Available records: Begin
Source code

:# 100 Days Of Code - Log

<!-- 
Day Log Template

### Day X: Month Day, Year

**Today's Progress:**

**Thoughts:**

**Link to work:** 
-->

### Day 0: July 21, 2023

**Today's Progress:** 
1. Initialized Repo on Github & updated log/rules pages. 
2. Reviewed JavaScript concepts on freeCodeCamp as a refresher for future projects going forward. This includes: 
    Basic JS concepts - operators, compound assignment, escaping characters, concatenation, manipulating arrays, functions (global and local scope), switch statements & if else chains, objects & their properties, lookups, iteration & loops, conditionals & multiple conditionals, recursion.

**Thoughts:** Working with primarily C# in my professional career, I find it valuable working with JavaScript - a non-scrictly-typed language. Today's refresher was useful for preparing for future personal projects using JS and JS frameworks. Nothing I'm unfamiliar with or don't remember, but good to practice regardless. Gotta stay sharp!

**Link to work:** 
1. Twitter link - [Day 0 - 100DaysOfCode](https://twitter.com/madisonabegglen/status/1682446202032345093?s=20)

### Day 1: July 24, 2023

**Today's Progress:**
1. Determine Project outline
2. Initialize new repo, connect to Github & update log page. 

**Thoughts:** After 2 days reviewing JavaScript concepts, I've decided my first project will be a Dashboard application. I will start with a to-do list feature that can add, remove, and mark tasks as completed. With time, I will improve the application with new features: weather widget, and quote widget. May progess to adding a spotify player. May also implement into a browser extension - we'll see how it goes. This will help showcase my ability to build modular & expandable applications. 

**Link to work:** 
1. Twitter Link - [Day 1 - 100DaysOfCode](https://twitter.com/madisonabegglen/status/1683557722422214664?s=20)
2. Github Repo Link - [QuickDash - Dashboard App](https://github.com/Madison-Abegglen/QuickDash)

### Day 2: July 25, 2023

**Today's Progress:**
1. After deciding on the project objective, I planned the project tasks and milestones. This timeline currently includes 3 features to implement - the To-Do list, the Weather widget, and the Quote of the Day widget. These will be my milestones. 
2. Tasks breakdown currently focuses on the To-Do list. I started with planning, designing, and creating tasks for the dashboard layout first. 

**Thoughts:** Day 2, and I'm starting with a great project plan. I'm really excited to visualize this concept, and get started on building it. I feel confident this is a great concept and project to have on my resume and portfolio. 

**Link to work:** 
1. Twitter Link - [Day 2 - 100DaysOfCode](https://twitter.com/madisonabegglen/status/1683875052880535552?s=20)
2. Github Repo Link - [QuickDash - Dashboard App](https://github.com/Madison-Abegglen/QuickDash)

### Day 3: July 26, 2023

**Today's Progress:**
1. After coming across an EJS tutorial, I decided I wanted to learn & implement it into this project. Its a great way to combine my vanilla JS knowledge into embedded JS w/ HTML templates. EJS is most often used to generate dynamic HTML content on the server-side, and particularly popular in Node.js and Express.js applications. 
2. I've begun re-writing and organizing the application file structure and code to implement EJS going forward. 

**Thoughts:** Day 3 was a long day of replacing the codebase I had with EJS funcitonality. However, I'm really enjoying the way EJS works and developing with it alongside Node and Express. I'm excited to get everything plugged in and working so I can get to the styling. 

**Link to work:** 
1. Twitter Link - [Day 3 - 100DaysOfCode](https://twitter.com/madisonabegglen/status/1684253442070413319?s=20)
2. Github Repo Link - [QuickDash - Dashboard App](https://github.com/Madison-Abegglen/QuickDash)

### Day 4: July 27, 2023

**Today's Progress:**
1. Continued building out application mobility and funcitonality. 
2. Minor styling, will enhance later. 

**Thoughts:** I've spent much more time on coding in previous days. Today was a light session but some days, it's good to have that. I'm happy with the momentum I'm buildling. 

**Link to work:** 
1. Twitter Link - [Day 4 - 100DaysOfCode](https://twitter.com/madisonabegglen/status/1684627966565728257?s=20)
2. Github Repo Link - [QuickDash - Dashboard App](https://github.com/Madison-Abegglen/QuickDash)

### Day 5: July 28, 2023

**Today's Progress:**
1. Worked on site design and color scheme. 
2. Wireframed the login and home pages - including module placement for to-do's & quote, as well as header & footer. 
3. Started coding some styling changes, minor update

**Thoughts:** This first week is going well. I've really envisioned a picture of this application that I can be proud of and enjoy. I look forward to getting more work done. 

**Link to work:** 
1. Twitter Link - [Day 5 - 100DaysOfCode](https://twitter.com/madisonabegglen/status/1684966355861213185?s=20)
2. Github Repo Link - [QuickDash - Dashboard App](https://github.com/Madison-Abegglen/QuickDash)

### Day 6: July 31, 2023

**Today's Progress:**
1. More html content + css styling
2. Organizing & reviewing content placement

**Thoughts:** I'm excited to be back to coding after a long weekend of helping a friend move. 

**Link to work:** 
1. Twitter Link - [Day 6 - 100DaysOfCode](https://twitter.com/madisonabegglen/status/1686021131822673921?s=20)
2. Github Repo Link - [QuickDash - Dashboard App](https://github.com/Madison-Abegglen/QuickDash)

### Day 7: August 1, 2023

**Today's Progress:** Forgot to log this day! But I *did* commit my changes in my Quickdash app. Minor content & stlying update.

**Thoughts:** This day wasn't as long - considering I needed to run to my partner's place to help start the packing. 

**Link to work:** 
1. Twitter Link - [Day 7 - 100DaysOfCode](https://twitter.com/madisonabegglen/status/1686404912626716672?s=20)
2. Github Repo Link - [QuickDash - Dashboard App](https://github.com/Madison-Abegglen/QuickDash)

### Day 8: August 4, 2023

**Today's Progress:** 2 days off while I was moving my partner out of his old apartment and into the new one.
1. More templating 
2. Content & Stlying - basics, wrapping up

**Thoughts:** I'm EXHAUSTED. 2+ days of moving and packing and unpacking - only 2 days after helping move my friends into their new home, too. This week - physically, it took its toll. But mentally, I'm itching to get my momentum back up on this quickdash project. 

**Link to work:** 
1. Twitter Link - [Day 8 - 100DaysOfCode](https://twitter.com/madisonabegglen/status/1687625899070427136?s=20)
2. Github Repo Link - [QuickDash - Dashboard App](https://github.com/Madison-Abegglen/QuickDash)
Available records: End
Would you please write out, exactly and with no other lines, the stretch of the listing above from the line containing "momentum I'm buildling." through the line containing "2. Wireframed the"?

#### Task answer
**Thoughts:** I've spent much more time on coding in previous days. Today was a light session but some days, it's good to have that. I'm happy with the momentum I'm buildling. 

**Link to work:** 
1. Twitter Link - [Day 4 - 100DaysOfCode](https://twitter.com/madisonabegglen/status/1684627966565728257?s=20)
2. Github Repo Link - [QuickDash - Dashboard App](https://github.com/Madison-Abegglen/QuickDash)

### Day 5: July 28, 2023

**Today's Progress:**
1. Worked on site design and color scheme. 
2. Wireframed the login and home pages - including module placement for to-do's & quote, as well as header & footer. 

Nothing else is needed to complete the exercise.